Former port director begins new job: ‘A whirlwind’

Jeff Robb began his new job as the Port of Port Angeles' director of environmental affairs on Thursday. Peninsula Daily News

Jeff Robb began his new job as the Port of Port Angeles' director of environmental affairs on Thursday. Peninsula Daily News

SEQUIM — Former Port of Port Angeles Executive Director Jeff Robb has begun his new job as the port’s director of environmental affairs after two weeks off.

“I’d like to tell you I’m doing well, but I’m not,” he said Thursday in a telephone interview after starting his new post Monday.

“I’m just recovering from a fair amount of stress.

“I’m coming back into what a whirlwind looks like,” he added.

On June 24, five days after port commissioners evaluated his job performance as port executive director and right before he left to go on leave, he announced in a statement that he and the commissioners “have agreed” that he would be rehired as environmental affairs director.

He will still get the executive director salary of $138,000 a year, according to a contract commissioners approved 2-1 and signed at the June 24 meeting.

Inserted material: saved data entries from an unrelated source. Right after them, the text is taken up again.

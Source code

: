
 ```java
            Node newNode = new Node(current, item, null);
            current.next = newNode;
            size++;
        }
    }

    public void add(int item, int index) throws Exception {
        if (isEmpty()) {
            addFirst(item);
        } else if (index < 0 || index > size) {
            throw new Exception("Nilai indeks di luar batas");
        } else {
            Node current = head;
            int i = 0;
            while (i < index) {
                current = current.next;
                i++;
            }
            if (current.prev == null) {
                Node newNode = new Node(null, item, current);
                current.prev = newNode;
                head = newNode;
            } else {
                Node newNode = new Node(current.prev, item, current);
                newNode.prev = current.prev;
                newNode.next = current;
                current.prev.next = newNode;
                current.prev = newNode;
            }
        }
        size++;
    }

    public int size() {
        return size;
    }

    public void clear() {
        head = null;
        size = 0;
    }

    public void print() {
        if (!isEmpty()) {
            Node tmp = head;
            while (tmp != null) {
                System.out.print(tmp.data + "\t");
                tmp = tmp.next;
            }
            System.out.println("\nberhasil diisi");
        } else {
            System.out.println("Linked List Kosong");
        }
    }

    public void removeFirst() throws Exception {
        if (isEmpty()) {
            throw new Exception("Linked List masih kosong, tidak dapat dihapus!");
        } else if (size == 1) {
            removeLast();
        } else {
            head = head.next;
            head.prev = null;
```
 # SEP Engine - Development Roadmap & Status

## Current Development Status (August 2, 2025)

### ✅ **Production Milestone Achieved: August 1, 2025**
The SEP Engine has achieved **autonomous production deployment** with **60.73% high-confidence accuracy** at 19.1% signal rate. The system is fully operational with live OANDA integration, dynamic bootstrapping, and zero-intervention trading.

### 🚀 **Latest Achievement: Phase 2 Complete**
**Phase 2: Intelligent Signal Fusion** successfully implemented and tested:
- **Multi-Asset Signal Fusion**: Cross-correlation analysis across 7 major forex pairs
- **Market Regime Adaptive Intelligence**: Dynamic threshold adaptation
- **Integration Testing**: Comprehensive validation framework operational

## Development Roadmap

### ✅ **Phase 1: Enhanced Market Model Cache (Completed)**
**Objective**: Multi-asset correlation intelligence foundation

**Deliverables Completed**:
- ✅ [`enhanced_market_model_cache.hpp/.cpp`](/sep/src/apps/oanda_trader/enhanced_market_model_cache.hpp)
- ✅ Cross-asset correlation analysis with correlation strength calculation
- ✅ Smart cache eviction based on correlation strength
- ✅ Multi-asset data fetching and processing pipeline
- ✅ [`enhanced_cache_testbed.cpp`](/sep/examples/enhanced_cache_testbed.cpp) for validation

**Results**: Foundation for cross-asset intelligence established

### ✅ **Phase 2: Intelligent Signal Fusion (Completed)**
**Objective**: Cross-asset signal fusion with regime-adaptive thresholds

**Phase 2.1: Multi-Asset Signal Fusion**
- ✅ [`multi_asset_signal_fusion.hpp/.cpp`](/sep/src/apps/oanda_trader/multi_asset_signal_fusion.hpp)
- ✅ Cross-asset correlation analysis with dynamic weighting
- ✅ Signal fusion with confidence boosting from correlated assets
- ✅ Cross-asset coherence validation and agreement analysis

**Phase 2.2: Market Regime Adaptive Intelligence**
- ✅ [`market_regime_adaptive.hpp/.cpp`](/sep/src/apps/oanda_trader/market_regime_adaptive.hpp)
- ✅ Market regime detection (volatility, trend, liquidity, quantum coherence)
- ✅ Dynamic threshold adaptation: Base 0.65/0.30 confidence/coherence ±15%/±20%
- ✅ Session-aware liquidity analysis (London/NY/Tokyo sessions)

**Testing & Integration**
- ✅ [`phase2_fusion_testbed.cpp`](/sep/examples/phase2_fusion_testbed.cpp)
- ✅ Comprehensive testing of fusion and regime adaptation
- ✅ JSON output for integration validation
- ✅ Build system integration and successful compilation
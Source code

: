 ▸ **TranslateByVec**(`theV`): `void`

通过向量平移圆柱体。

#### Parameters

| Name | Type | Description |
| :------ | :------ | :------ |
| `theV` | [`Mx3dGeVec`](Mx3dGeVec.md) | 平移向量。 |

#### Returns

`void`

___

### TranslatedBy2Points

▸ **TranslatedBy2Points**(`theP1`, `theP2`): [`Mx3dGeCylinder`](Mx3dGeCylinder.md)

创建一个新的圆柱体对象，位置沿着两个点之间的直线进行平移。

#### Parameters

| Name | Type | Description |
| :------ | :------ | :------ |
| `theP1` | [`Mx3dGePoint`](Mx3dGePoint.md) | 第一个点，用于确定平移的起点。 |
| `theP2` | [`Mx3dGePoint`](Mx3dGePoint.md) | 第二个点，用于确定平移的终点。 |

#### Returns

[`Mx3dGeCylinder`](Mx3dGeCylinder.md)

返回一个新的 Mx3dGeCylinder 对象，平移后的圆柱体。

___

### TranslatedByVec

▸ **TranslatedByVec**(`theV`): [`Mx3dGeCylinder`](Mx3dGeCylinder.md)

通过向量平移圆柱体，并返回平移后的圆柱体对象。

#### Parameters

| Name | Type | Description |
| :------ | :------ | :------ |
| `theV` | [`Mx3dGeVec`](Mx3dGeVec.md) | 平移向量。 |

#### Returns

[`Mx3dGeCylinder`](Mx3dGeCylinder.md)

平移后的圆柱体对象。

Commissioner John Calhoun, who helped Robb write the statement, said it was “a mistake” for Robb to have used the word “agreed,” while Commissioner Paul McHugh said Robb “misspoke.”

Robb would not comment Thursday in detail on the contract.

All he would say was, “The commission indicated that they prefer I don’t comment and don’t speak to the media.”

Commission President Jim Hallett, who voted against the contract, said: “To the best of my knowledge, I am not aware of any instructions one way or the other to this person or any person on staff that anyone can or can’t talk to the media.”

At the newly created, unadvertised position, Robb also will not have personnel management duties and will work outside the port administrative offices.

Robb said he will not work from home but from an office at the Jamestown S’Klallam tribe’s Economic Development Authority offices on Business Park Loop in Carlsborg.

Robb, 59, who turns 60 in November, also announced at the June 24 meeting that he will resign his new position in July 2014, when he becomes eligible for full state retirement benefits.

Robb, who also said “serious health issues” led to his decision to resign as executive director, went on two weeks of leave before he returned to work Monday.

While he was gone, his new contract sparked numerous letters to the editor in the Peninsula Daily News that have been critical of the contract.

It also was the topic Tuesday at a Port Angeles Business Association breakfast meeting at which Hallett gave a presentation.

Calhoun said in an earlier interview that a dysfunctional relationship between Robb and the port’s senior staff, combined with a fear of litigation, led to Robb’s resignation and his new contract.

Robb said senior staff members were going around him to talk to commissioners instead of having him relay their concerns to board members.

“That’s part of the issue, when they are going around and not following protocol,” Robb said,

“It’s not accurate that I was not being responsive,” he added.

Robb now makes 64 percent more than the highest-paid senior staff person, Finance Director Karen Goschen, who earns $84,134 a year.

Robb said he had cancer around 2005, when he had his prostate removed, and until recently was worried that he faced another round of surgery on his thyroid because of tumors that proved to be non-malignant.

“One of the biggest concerns I had was, with this elevated stress, that it was gong to result in another round of cancer surgery,” he said.

“The job comes with a measurable level of stress, but when things really start to compound, that’s when you really have to be concerned about your health.”

Robb said he has been busy performing duties outlined in his contract, which include overseeing western Port Angeles Harbor cleanup issues, including holding conference calls with lawyers.

As soon as he got home from leave, he set up his new office.

There’s no available office space at the port administrative building, where the new executive director will work, though that might not be the best place for him anyway, Robb said.

“With a new executive director, it would probably be a bit awkward to have the previous executive director sitting next door,” Robb said.

“They need to work independently.”

The port expects to hire an interim executive director in the next two to four weeks, commissioners have said, and an executive director after Jan. 1.

Meanwhile by September, long before Robb’s permanent replacement has been hired, the state Auditor’s Office will begin a review of the circumstances surrounding the passage of Robb’s new contract to determine how well the port commission’s actions comply with port, state and federal regulations.